1996 maggio 12 Necessità di un patto

1996 maggio 12 – Necessità di un patto

Mai il Nordest è stato raccontato, vivisezionato, analizzato, come in questi ultimi giorni. Esattamente
dalla notte del 21 aprile, a urne politiche aperte. Un vero e proprio caso nazionale, che ha mobilitato
anche gli osservatori stranieri, a cominciare da quanti hanno a che fare nel loro Paese con forti spinte
all’autonomia o, addirittura, con Stati di freschissima data. Un esempio di qualche giorno fa: le inchieste
di tre giovani giornalisti, un catalano, un fiammingo, uno sloveno. Noi ne abbiamo ricavato una
conclusione assolutamente positiva, nel senso che, per la prima volta, emergeva dalle pagine dei giornali
e dai teleschermi una voglia autentica di capire. Non il mordi e fuggi delle inchieste fatte in taxi, non la
toccata e fuga delle impressioni raccolte a chilo, ma in generale un lavoro molto serio, scavato attraverso
le persone in carne ed ossa, a microfono aperto, consultando i dati socio-economici. Certo, non sono
mancate le tesi in naftalina, conservate nel chiuso dei pregiudizi, acritiche, immobili più
dell’immobilismo che vorrebbero denunciare. Voci tuttavia minoritarie; in questi venti giorni bisogna
riconoscere che le testate nazionali ed internazionali hanno reso al Nordest un ottimo servizio, cioè buona
informazione. Ma adesso tocca al Nordest. Come sempre accade in quel circuito di formula uno che è il
mondo della comunicazione di massa, presto il «caso» rientrerà, giustamente, nella quotidianità. E il
caso-Nordest si vedrà riconsegnato ai suoi protagonisti, qui, subito, ai cittadini, a chi lavora e produce,
agli elettori che hanno dato la scossa, ai sindaci, un crogiolo di opinione pubblica, quello che noi – a
costo di ripeterci – consideriamo laboratorio di protesta e di riforma, di repulsione verso «questo» Stato
e di bisogno di uno Stato «altro», luogo di cittadinanza, di bandiera, di mastice. Il laboratorio d’Italia,
beninteso, come non può non sapere chi si appresta a governare. Dare velocemente risposta alla civile
disobbedienza del Nordest, significherebbe infatti risolvere la questione settentrionale e, per simmetria,
cominciare a risolvere quella meridionale. Ne siamo arciconvinti, pur consapevoli degli ostacoli e delle
storiche resistenze. Troppe volte si è tentati di credere che il problema del Nordest si riassuma nella
necessità di individuare un leader, come se tutto dipendesse dalla rappresentanza di cultura, interessi,
servizi, inquietudini e speranze. Questa impostazione può indurre in errore e far perdere tempo prezioso.

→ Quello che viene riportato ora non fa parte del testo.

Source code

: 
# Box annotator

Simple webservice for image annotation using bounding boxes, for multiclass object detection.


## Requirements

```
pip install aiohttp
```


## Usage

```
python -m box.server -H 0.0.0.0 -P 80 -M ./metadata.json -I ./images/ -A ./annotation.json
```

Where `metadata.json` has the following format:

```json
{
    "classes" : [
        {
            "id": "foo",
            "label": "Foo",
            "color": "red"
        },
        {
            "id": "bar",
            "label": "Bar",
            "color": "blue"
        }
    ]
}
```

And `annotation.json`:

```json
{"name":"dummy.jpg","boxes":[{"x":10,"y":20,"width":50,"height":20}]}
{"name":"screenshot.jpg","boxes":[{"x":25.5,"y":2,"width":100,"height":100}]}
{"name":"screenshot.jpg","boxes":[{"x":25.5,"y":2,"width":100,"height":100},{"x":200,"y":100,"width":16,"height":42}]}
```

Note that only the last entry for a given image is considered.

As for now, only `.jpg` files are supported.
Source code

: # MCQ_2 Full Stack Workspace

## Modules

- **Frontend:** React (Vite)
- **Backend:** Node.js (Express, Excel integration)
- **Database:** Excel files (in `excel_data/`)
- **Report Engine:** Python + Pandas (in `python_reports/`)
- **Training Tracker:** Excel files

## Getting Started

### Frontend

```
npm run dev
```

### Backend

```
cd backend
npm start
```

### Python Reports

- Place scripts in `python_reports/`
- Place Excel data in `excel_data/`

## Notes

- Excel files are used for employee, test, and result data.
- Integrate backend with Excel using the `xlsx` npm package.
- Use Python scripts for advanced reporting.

A nostro parere, conta assai di più stipulare un patto. Se così li si può chiamare, gli stati generali del
Nordest, un momento di grande coesione in un’area che deve continuare a vivere le sue diversità come
una ricchezza senza pari ma che rischia la decadenza, più presto di quanto si creda, se perderà il momento
magico della produzione. Intendendo per produzione, la somma di risorse per ora sparpagliate. I
municipi, le imprese, le università, le categorie, le banche, chi nel mondo politico e sindacale avverte
nella società il senso del tempo scaduto. Stiamo già giocando i tempi supplementari di una scorbutica
partita di democrazia. Il laboratorio Nordest non può restare laboratorio a vita.